Local authorities in Wales are unitary in nature but are described by the Local Government (Wales) Act 1994 as "principal councils", and their areas as principal areas. Various other legislation (e.g. s.91(1) Environment Act 1995) includes the counties and county boroughs of Wales within their individual interpretations of the phrase "unitary authority" as an interpretive not a definitive description. In s.2 of the Act each council formed for a county is allocated the respective English and Welsh descriptions of "County Council" or "Cyngor Sir", each council formed for a County Borough is allocated the respective descriptions of "County Borough Council" or "Cyngor Bwrdeistref Sirol"; in all cases the shorter alternative forms "Council" or "Cyngor" can be used.

==Similar concepts in other jurisdictions==

- In Canada, each province creates its own system of local government, including several analogous to unitary authorities:
  - In Alberta and Nova Scotia, there is only one level of local government.
  - In Ontario, the term single-tier municipalities is used, for a similar concept.
- In Germany, kreisfreie Stadt (lit. 'circle-free city') is the equivalent term for a city with the competences of both the Gemeinde (municipality) and the Kreis (district, literally circle) administrative level.
- In France, the city of Paris works like a department council and a municipal council. The department councils of the two departments of Corsica and of the region merged into a collectivité territoriale.
- In Poland, a City with powiat rights, or "urban county", is a city which is also responsible for district (poviat) administrative level, being part of no other powiat (e.g. Kraków, Łódź, Wrocław, Poznań). In total, 66 cities in Poland have this status.

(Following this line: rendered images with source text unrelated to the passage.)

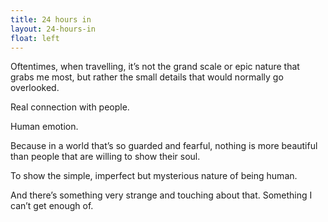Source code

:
 ```yaml
---
title: 24 hours in
layout: 24-hours-in
float: left
---
```



Oftentimes, when travelling, it’s not the grand scale or epic nature that grabs me most, but rather the small details that would normally go overlooked.

Real connection with people.

Human emotion.

Because in a world that’s so guarded and fearful, nothing is more beautiful than people that are willing to show their soul.

To show the simple, imperfect but mysterious nature of being human.&nbsp;

And there’s something very strange and touching about that. Something I can’t get enough of.
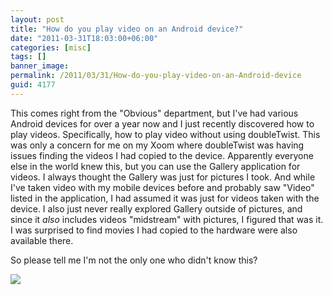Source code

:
 ```yaml
---
layout: post
title: "How do you play video on an Android device?"
date: "2011-03-31T18:03:00+06:00"
categories: [misc]
tags: []
banner_image: 
permalink: /2011/03/31/How-do-you-play-video-on-an-Android-device
guid: 4177
---
```


This comes right from the "Obvious" department, but I've had various Android devices for over a year now and I just recently discovered how to play videos. Specifically, how to play video without using doubleTwist. This was only a concern for me on my Xoom where doubleTwist was having issues finding the videos I had copied to the device. Apparently everyone else in the world knew this, but you can use the Gallery application for videos. I always thought the Gallery was just for pictures I took. And while I've taken video with my mobile devices before and probably saw "Video" listed in the application, I had assumed it was just for videos taken with the device. I also just never really explored Gallery outside of pictures, and since it <i>also</i> includes videos "midstream" with pictures, I figured that was it. I was surprised to find movies I had copied to the hardware were also available there. 

So please tell me I'm not the only one who didn't know this?

<img src="https://static.raymondcamden.com/images/thx-captain-obvious.jpg" />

- In Taiwan, most cities have only one tier of local government. Unlike the three county-administered cities (Chiayi, Keelung, and Hsinchu), they are independent of their surrounding county. Special municipalities, with the exception of a few mountain indigenous districts within them, are also unitary.

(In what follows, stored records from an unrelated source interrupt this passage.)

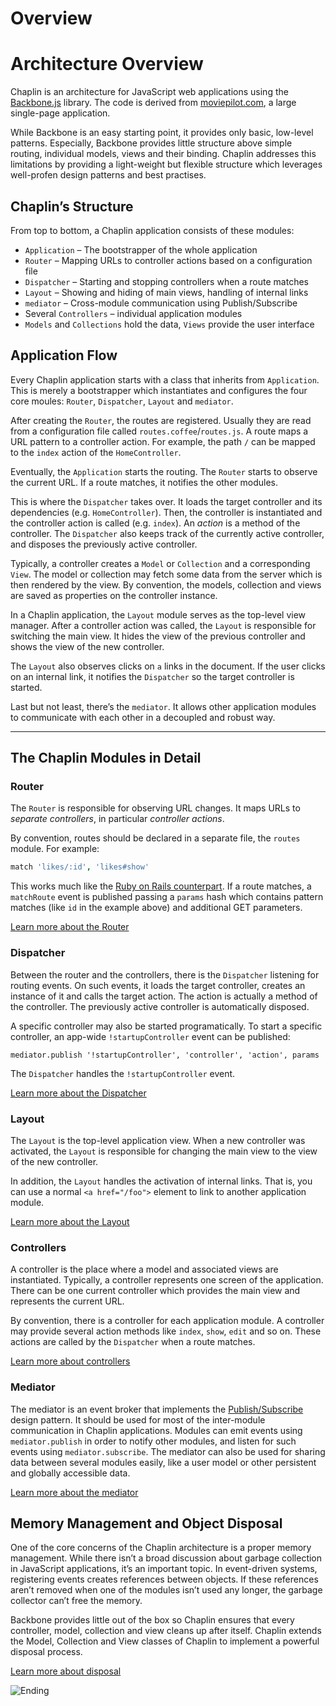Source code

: # Overview

# Architecture Overview

Chaplin is an architecture for JavaScript web applications using the [Backbone.js](http://documentcloud.github.com/backbone/) library. The code is derived from [moviepilot.com](http://moviepilot.com/), a large single-page application.

While Backbone is an easy starting point, it provides only basic, low-level patterns. Especially, Backbone provides little structure above simple routing, individual models, views and their binding. Chaplin addresses this limitations by providing a light-weight but flexible structure which leverages well-profen design patterns and best practises.

## Chaplin’s Structure

From top to bottom, a Chaplin application consists of these modules:

* `Application` – The bootstrapper of the whole application
* `Router` – Mapping URLs to controller actions based on a configuration file
* `Dispatcher` – Starting and stopping controllers when a route matches
* `Layout` – Showing and hiding of main views, handling of internal links
* `mediator` – Cross-module communication using Publish/Subscribe
* Several `Controllers` – individual application modules
* `Models` and `Collections` hold the data, `Views` provide the user interface

## Application Flow

Every Chaplin application starts with a class that inherits from `Application`. This is merely a bootstrapper which instantiates and configures the four core moules: `Router`, `Dispatcher`, `Layout` and `mediator`.

After creating the `Router`, the routes are registered. Usually they are read from a configuration file called  `routes.coffee`/`routes.js`. A route maps a URL pattern to a controller action. For example, the path `/` can be mapped to the `index` action of the `HomeController`.

Eventually, the `Application` starts the routing. The `Router` starts to observe the current URL. If a route matches, it notifies the other modules.

This is where the `Dispatcher` takes over. It loads the target controller and its dependencies (e.g. `HomeController`). Then, the controller is instantiated and the controller action is called (e.g. `index`). An *action* is a method of the controller. The `Dispatcher` also keeps track of the currently active controller, and disposes the previously active controller.

Typically, a controller creates a `Model` or `Collection` and a corresponding `View`. The model or collection may fetch some data from the server which is then rendered by the view. By convention, the models, collection and views are saved as properties on the controller instance.

In a Chaplin application, the `Layout` module serves as the top-level view manager. After a controller action was called, the `Layout` is responsible for switching the main view. It hides the view of the previous controller and shows the view of the new controller.

The `Layout` also observes clicks on `a` links in the document. If the user clicks on an internal link, it notifies the `Dispatcher` so the target controller is started.

Last but not least, there’s the `mediator`. It allows other application modules to communicate with each other in a decoupled and robust way.

---

## The Chaplin Modules in Detail

### Router

The `Router` is responsible for observing URL changes. It maps URLs to *separate controllers*, in particular *controller actions*.

By convention, routes should be declared in a separate file, the `routes` module. For example:

```coffeescript
match 'likes/:id', 'likes#show'
```

This works much like the [Ruby on Rails counterpart](http://guides.rubyonrails.org/routing.html). If a route matches, a `matchRoute` event is published passing a `params` hash which contains pattern matches (like `id` in the example above) and additional GET parameters.

[Learn more about the Router](./chaplin.router.md)

### Dispatcher

Between the router and the controllers, there is the `Dispatcher` listening for routing events. On such events, it loads the target controller, creates an instance of it and calls the target action. The action is actually a method of the controller. The previously active controller is automatically disposed.

A specific controller may also be started programatically. To start a specific controller, an app-wide `!startupController` event can be published:

```
mediator.publish '!startupController', 'controller', 'action', params
```

The `Dispatcher` handles the `!startupController` event.

[Learn more about the Dispatcher](./chaplin.dispatcher.md)

### Layout

The `Layout` is the top-level application view. When a new controller was activated, the `Layout` is responsible for changing the main view to the view of the new controller.

In addition, the `Layout` handles the activation of internal links. That is, you can use a normal `<a href="/foo">` element to link to another application module.

[Learn more about the Layout](./chaplin.layout.md)

### Controllers

A controller is the place where a model and associated views are instantiated. Typically, a controller represents one screen of the application. There can be one current controller which provides the main view and represents the current URL.

By convention, there is a controller for each application module. A controller may provide several action methods like `index`, `show`, `edit` and so on. These actions are called by the `Dispatcher` when a route matches.

[Learn more about controllers](./chaplin.controller.md)

### Mediator

The mediator is an event broker that implements the [Publish/Subscribe](http://en.wikipedia.org/wiki/Publish/Subscribe) design pattern. It should be used for most of the inter-module communication in Chaplin applications. Modules can emit events using `mediator.publish` in order to notify other modules, and listen for such events using `mediator.subscribe`. The mediator can also be used for sharing data between several modules easily, like a user model or other persistent and globally accessible data.

[Learn more about the mediator](./chaplin.mediator.md)

## Memory Management and Object Disposal

One of the core concerns of the Chaplin architecture is a proper memory management. While there isn’t a broad discussion about garbage collection in JavaScript applications, it’s an important topic. In event-driven systems, registering events creates references between objects. If these references aren’t removed when one of the modules isn’t used any longer, the garbage collector can’t free the memory.

Backbone provides little out of the box so Chaplin ensures that every controller, model, collection and view cleans up after itself. Chaplin extends the Model, Collection and View classes of Chaplin to implement a powerful disposal process.

[Learn more about disposal](./disposal.md)

![Ending](http://s3.amazonaws.com/imgly_production/3362023/original.jpg)
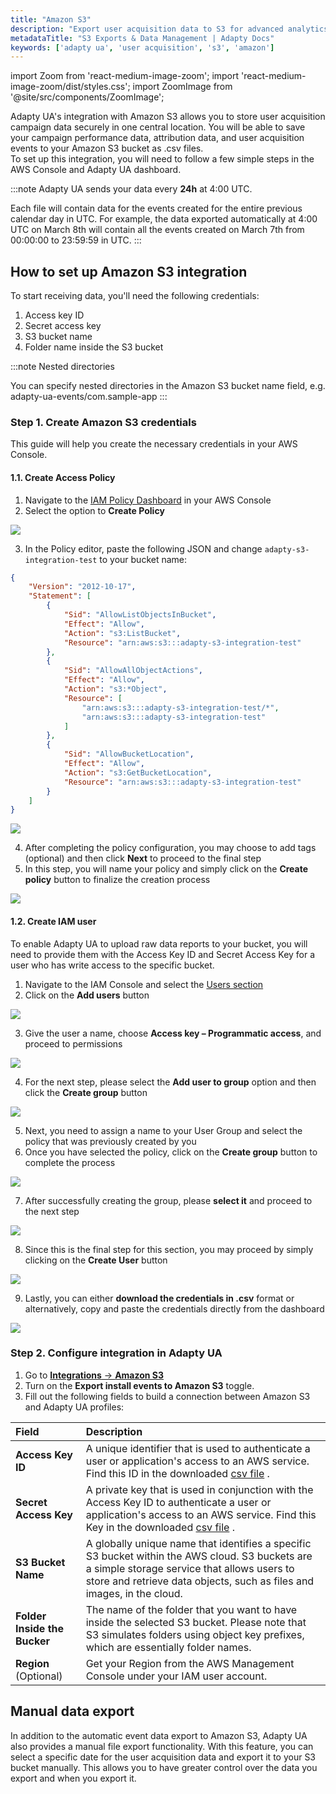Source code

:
 ```yaml
---
title: "Amazon S3"
description: "Export user acquisition data to S3 for advanced analytics and reporting."
metadataTitle: "S3 Exports & Data Management | Adapty Docs"
keywords: ['adapty ua', 'user acquisition', 's3', 'amazon']
---
```


import Zoom from 'react-medium-image-zoom';
import 'react-medium-image-zoom/dist/styles.css';
import ZoomImage from '@site/src/components/ZoomImage';

Adapty UA's integration with Amazon S3 allows you to store user acquisition campaign data securely in one central location. You will be able to save your campaign performance data, attribution data, and user acquisition events to your Amazon S3 bucket as .csv files.  
To set up this integration, you will need to follow a few simple steps in the AWS Console and Adapty UA dashboard.

:::note
Adapty UA sends your data every **24h** at 4:00 UTC.

Each file will contain data for the events created for the entire previous calendar day in UTC. For example, the data exported automatically at 4:00 UTC on March 8th will contain all the events created on March 7th from 00:00:00 to 23:59:59 in UTC.
:::

## How to set up Amazon S3 integration

To start receiving data, you'll need the following credentials:

1. Access key ID
2. Secret access key
3. S3 bucket name
4. Folder name inside the S3 bucket

:::note
Nested directories

You can specify nested directories in the Amazon S3 bucket name field, e.g. adapty-ua-events/com.sample-app
:::

### Step 1. Create Amazon S3 credentials

This guide will help you create the necessary credentials in your AWS Console.

#### 1.1. Create Access Policy

1. Navigate to the [IAM Policy Dashboard](https://us-east-1.console.aws.amazon.com/iamv2/home?region=us-east-1#/policies) in your AWS Console
2. Select the option to **Create Policy**

<Zoom>
  <img src={require('./img/7af075c-CleanShot_2023-03-21_at_10.52.002x.webp').default}
  style={{
    border: '1px solid #727272', /* border width and color */
    width: '700px', /* image width */
    display: 'block', /* for alignment */
    margin: '0 auto' /* center alignment */
  }}
/>
</Zoom>

3. In the Policy editor, paste the following JSON and change `adapty-s3-integration-test` to your bucket name:

```json showLineNumbers title="Json"
{
    "Version": "2012-10-17",
    "Statement": [
        {
            "Sid": "AllowListObjectsInBucket",
            "Effect": "Allow",
            "Action": "s3:ListBucket",
            "Resource": "arn:aws:s3:::adapty-s3-integration-test"
        },
        {
            "Sid": "AllowAllObjectActions",
            "Effect": "Allow",
            "Action": "s3:*Object",
            "Resource": [
                "arn:aws:s3:::adapty-s3-integration-test/*",
                "arn:aws:s3:::adapty-s3-integration-test"
            ]
        },
        {
            "Sid": "AllowBucketLocation",
            "Effect": "Allow",
            "Action": "s3:GetBucketLocation",
            "Resource": "arn:aws:s3:::adapty-s3-integration-test"
        }
    ]
}
```

<Zoom>
  <img src={require('./img/d4e474a-CleanShot_2023-03-21_at_10.56.212x.webp').default}
  style={{
    border: '1px solid #727272', /* border width and color */
    width: '700px', /* image width */
    display: 'block', /* for alignment */
    margin: '0 auto' /* center alignment */
  }}
/>
</Zoom>

4. After completing the policy configuration, you may choose to add tags (optional) and then click **Next** to proceed to the final step
5. In this step, you will name your policy and simply click on the **Create policy** button to finalize the creation process

<Zoom>
  <img src={require('./img/7dcb02f-CleanShot_2023-03-21_at_11.03.372x.webp').default}
  style={{
    border: '1px solid #727272', /* border width and color */
    width: '700px', /* image width */
    display: 'block', /* for alignment */
    margin: '0 auto' /* center alignment */
  }}
/>
</Zoom>

#### 1.2. Create IAM user

To enable Adapty UA to upload raw data reports to your bucket, you will need to provide them with the Access Key ID and Secret Access Key for a user who has write access to the specific bucket.

1. Navigate to the IAM Console and select the [Users section](https://console.aws.amazon.com/iamv2/home#/users)
2. Click on the **Add users** button

<Zoom>
  <img src={require('./img/bb612c8-CleanShot_2023-03-21_at_11.12.392x.webp').default}
  style={{
    border: '1px solid #727272', /* border width and color */
    width: '700px', /* image width */
    display: 'block', /* for alignment */
    margin: '0 auto' /* center alignment */
  }}
/>
</Zoom>

3. Give the user a name, choose **Access key – Programmatic access**, and proceed to permissions

<Zoom>
  <img src={require('./img/467ee4d-j6aoX.webp').default}
  style={{
    border: '1px solid #727272', /* border width and color */
    width: '700px', /* image width */
    display: 'block', /* for alignment */
    margin: '0 auto' /* center alignment */
  }}
/>
</Zoom>

4. For the next step, please select the **Add user to group** option and then click the **Create group** button

<Zoom>
  <img src={require('./img/bfd0e80-CleanShot_2023-03-21_at_11.24.592x.webp').default}
  style={{
    border: '1px solid #727272', /* border width and color */
    width: '700px', /* image width */
    display: 'block', /* for alignment */
    margin: '0 auto' /* center alignment */
  }}
/>
</Zoom>

5. Next, you need to assign a name to your User Group and select the policy that was previously created by you
6. Once you have selected the policy, click on the **Create group** button to complete the process

<Zoom>
  <img src={require('./img/df29c12-CleanShot_2023-03-21_at_11.28.052x.webp').default}
  style={{
    border: '1px solid #727272', /* border width and color */
    width: '700px', /* image width */
    display: 'block', /* for alignment */
    margin: '0 auto' /* center alignment */
  }}
/>
</Zoom>

7. After successfully creating the group, please **select it** and proceed to the next step

<Zoom>
  <img src={require('./img/1f3722e-CleanShot_2023-03-21_at_11.36.192x.webp').default}
  style={{
    border: '1px solid #727272', /* border width and color */
    width: '700px', /* image width */
    display: 'block', /* for alignment */
    margin: '0 auto' /* center alignment */
  }}
/>
</Zoom>

8. Since this is the final step for this section, you may proceed by simply clicking on the **Create User** button

<Zoom>
  <img src={require('./img/ea43722-CleanShot_2023-03-21_at_11.40.462x.webp').default}
  style={{
    border: '1px solid #727272', /* border width and color */
    width: '700px', /* image width */
    display: 'block', /* for alignment */
    margin: '0 auto' /* center alignment */
  }}
/>
</Zoom>

9. Lastly, you can either **download the credentials in .csv** format or alternatively, copy and paste the credentials directly from the dashboard

<Zoom>
  <img src={require('./img/bcf35e1-S3created.webp').default}
  style={{
    border: '1px solid #727272', /* border width and color */
    width: '700px', /* image width */
    display: 'block', /* for alignment */
    margin: '0 auto' /* center alignment */
  }}
/>
</Zoom>

### Step 2. Configure integration in Adapty UA

1. Go to [**Integrations** -> **Amazon S3**](https://app.adapty.io/ua/integrations/s3)
2. Turn on the **Export install events to Amazon S3** toggle.
3. Fill out the following fields to build a connection between Amazon S3 and Adapty UA profiles:

| Field                        | Description                                                  |
|:-----------------------------| :----------------------------------------------------------- |
| **Access Key ID**            | A unique identifier that is used to authenticate a user or application's access to an AWS service.  Find this ID in the downloaded [csv file](ua-amazon-s3#how-to-create-amazon-s3-credentials) . |
| **Secret Access Key**        | A private key that is used in conjunction with the Access Key ID to authenticate a user or application's access to an AWS service. Find this Key in the downloaded  [csv file](ua-amazon-s3#how-to-create-amazon-s3-credentials) . |
| **S3 Bucket Name**           | A globally unique name that identifies a specific S3 bucket within the AWS cloud. S3 buckets are a simple storage service that allows users to store and retrieve data objects, such as files and images, in the cloud. |
| **Folder Inside the Bucker** | The  name of the folder that you want to have inside the selected S3 bucket. Please note that S3 simulates folders using object key prefixes, which are essentially folder names. |
| **Region** (Optional)         | Get your Region from the AWS Management Console under your IAM user account.                                                                                                                                                                                  |

<ZoomImage id="ua-amazon-s3.webp" width="700px" />

## Manual data export

In addition to the automatic event data export to Amazon S3, Adapty UA also provides a manual file export functionality. With this feature, you can select a specific date for the user acquisition data and export it to your S3 bucket manually. This allows you to have greater control over the data you export and when you export it.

- In the United States, there are several types of single-tier governments.
  - In the states of Connecticut, Rhode Island, and much of Massachusetts, county government has been abolished, and the municipalities (known as New England towns) are the only governing tier below the state government.
  - Conversely, in Hawaii, municipal government below the county level has been abolished, and the state’s counties are the only governing tier below the state government.

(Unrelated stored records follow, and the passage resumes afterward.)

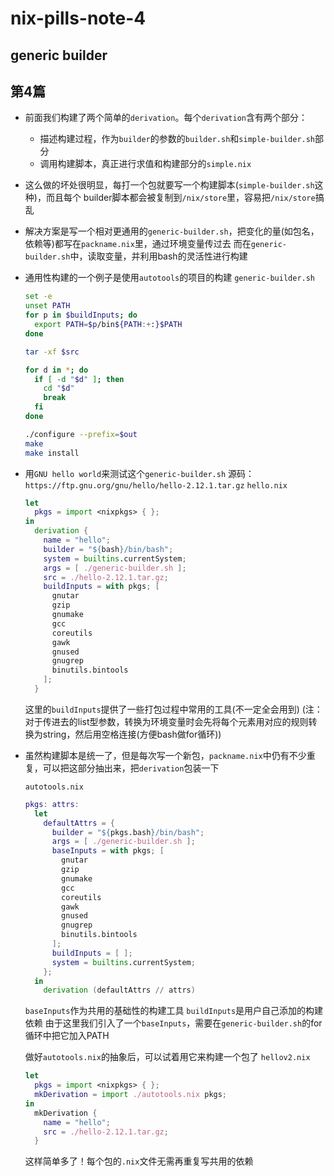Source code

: # nix-pills-note-4




## generic builder
## 第4篇

- 前面我们构建了两个简单的`derivation`。每个`derivation`含有两个部分：
  - 描述构建过程，作为`builder`的参数的`builder.sh`和`simple-builder.sh`部分
  - 调用构建脚本，真正进行求值和构建部分的`simple.nix`

- 这么做的坏处很明显，每打一个包就要写一个构建脚本(`simple-builder.sh`这种)，而且每个
  builder脚本都会被复制到`/nix/store`里，容易把`/nix/store`搞乱

- 解决方案是写一个相对更通用的`generic-builder.sh`，把变化的量(如包名，依赖等)都写在`packname.nix`里，通过环境变量传过去
  而在`generic-builder.sh`中，读取变量，并利用bash的灵活性进行构建

- 通用性构建的一个例子是使用`autotools`的项目的构建
  `generic-builder.sh`
  ```bash
  set -e
  unset PATH
  for p in $buildInputs; do
    export PATH=$p/bin${PATH:+:}$PATH
  done

  tar -xf $src

  for d in *; do
    if [ -d "$d" ]; then
      cd "$d"
      break
    fi
  done

  ./configure --prefix=$out
  make
  make install
  ```

- 用`GNU hello world`来测试这个`generic-builder.sh`
  源码： `https://ftp.gnu.org/gnu/hello/hello-2.12.1.tar.gz`
  `hello.nix`
  ```nix
  let 
    pkgs = import <nixpkgs> { };
  in
    derivation {
      name = "hello";
      builder = "${bash}/bin/bash";
      system = builtins.currentSystem;
      args = [ ./generic-builder.sh ];
      src = ./hello-2.12.1.tar.gz;
      buildInputs = with pkgs; [
        gnutar
        gzip
        gnumake
        gcc
        coreutils
        gawk
        gnused
        gnugrep
        binutils.bintools
      ];
    }
  ```

  这里的`buildInputs`提供了一些打包过程中常用的工具(不一定全会用到)
  (注：对于传进去的list型参数，转换为环境变量时会先将每个元素用对应的规则转换为string，然后用空格连接(方便bash做for循环))


- 虽然构建脚本是统一了，但是每次写一个新包，`packname.nix`中仍有不少重复，可以把这部分抽出来，把`derivation`包装一下

  `autotools.nix`
  ```nix
  pkgs: attrs:
    let 
      defaultAttrs = {
        builder = "${pkgs.bash}/bin/bash";
        args = [ ./generic-builder.sh ];
        baseInputs = with pkgs; [
          gnutar
          gzip
          gnumake
          gcc
          coreutils
          gawk
          gnused
          gnugrep
          binutils.bintools
        ];
        buildInputs = [ ];
        system = builtins.currentSystem;
      };
    in
      derivation (defaultAttrs // attrs)

  ```

  `baseInputs`作为共用的基础性的构建工具
  `buildInputs`是用户自己添加的构建依赖
  由于这里我们引入了一个`baseInputs`，需要在`generic-builder.sh`的for循环中把它加入PATH

  做好`autotools.nix`的抽象后，可以试着用它来构建一个包了
  `hellov2.nix`
  ```nix
  let
    pkgs = import <nixpkgs> { };
    mkDerivation = import ./autotools.nix pkgs;
  in
    mkDerivation {
      name = "hello";
      src = ./hello-2.12.1.tar.gz;
    }
  ```
  这样简单多了！每个包的`.nix`文件无需再重复写共用的依赖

  - In Virginia, all municipalities with city status are, by definition, independent from any county.
  - The District of Columbia has had no lower tiers of government since the District of Columbia Organic Act of 1871.
  - In several states, certain municipalities are either accounted as independent cities (e.g. Baltimore) or consolidated city-counties (e.g. Philadelphia and San Francisco). In either case, there is a single local authority within the territory of the municipality, though in the latter case there may be a technical legal distinction between the city and county governments.